After about three hours we saw Fred walking into the terminal. We had positioned ourselves where we were told “private” passengers could enter the terminal. It was now around 5 p.m., and Fred had to get the Aztec refueled for the return trip. Getting a private plane gassed up under the circumstances took some haggling, and Coleman had to declare that he was responsible if anything went wrong since we were flying against FAA recommendations.

As expected, it was nearly dark outside when we boarded the Aztec, and since he had negotiated the terminal area when he arrived Coleman let Fred get us out to the runway. I think Fred also got us up and into the air and headed for Albany, our first aiming point. Coleman and Fred were seated up front in the pilot and co-pilot seats, with Evan and me in the second row.

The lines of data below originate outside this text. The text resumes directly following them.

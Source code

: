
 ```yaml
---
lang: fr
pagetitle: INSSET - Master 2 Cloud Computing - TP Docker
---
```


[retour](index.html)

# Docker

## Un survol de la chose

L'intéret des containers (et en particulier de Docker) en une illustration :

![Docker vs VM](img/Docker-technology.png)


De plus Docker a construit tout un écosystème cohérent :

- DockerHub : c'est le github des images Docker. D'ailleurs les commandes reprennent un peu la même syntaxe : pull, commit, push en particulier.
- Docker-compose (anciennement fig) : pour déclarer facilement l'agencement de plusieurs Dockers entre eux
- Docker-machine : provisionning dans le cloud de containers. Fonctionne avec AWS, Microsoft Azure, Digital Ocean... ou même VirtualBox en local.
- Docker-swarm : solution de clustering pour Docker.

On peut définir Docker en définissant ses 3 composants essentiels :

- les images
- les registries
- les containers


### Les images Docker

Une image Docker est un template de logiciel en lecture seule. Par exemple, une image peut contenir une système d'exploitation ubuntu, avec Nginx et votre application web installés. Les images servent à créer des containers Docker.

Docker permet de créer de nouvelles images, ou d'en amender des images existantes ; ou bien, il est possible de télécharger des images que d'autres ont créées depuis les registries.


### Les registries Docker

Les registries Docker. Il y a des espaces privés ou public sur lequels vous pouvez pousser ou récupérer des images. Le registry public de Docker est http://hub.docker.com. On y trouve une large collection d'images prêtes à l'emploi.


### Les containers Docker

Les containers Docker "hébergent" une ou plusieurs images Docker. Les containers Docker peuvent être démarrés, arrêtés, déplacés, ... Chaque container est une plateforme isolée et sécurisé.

The weather aloft wasn’t too bad, a little bumpy and wet, but nothing to hold us up. We actually got back to central New Jersey in pretty good time and started to approach the Robbinsville airport. But then we realized a couple of disturbing things.

First, there were no runway lights at Robbinsville. We would have to land pretty much in the dark. There were a few lights on the roads in the area and in buildings at the airport, but nothing on the runways. We had to rely on Coleman’s and Fred’s experience there to guide us down.

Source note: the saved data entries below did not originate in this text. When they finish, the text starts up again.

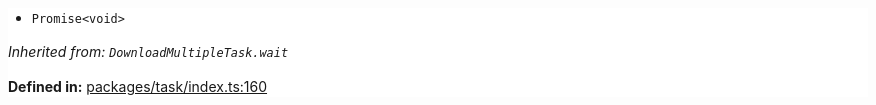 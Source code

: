 - `Promise<void>`

*Inherited from: `DownloadMultipleTask.wait`*

<p style="font-size: 14px; color: var(--vp-c-text-2)">
<strong>Defined in:</strong> <a href="https://github.com/voxelum/minecraft-launcher-core-node/blob/master/packages/task/index.ts#L160" target="_blank" rel="noreferrer">packages/task/index.ts:160</a>
</p>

But as we started to descend, we also noticed that the wind was picking up and that it was now a cross-wind relative to the direction of the runway we wanted to use. Landing in the dark in the rain with a cross-wind was a real test of any pilot’s skill — and luck.

Thanks to their skill — and luck — we made it down safely, and taxied over to the usual parking spot. Fortunately, Fred’s car was still where he had left it when he started to come and get us. Now we had to decide on the “getting the rest of the way home” process. The first step was to decide how to get all four of us into Fred’s small car, a VW Beetle, I think, for the trip to the ARAP parking lot — about 10 miles.

Finally, we made it back to ARAP and were happy to see all our cars waiting — except Coleman’s, that is. His was at the Newark Airport parking lot. Since he lived not far from Coleman in Princeton, Evan volunteered to take Coleman home. It was up to Coleman how to retrieve his Cadillac at Newark. We all arrived home close to midnight in the rain. Most of my family had gone to bed by then, and I didn’t give a full report until Thanksgiving morning.

Fortunately, I never had to make a one-day business trip by air again. That one was enough of an adventure for a lifetime.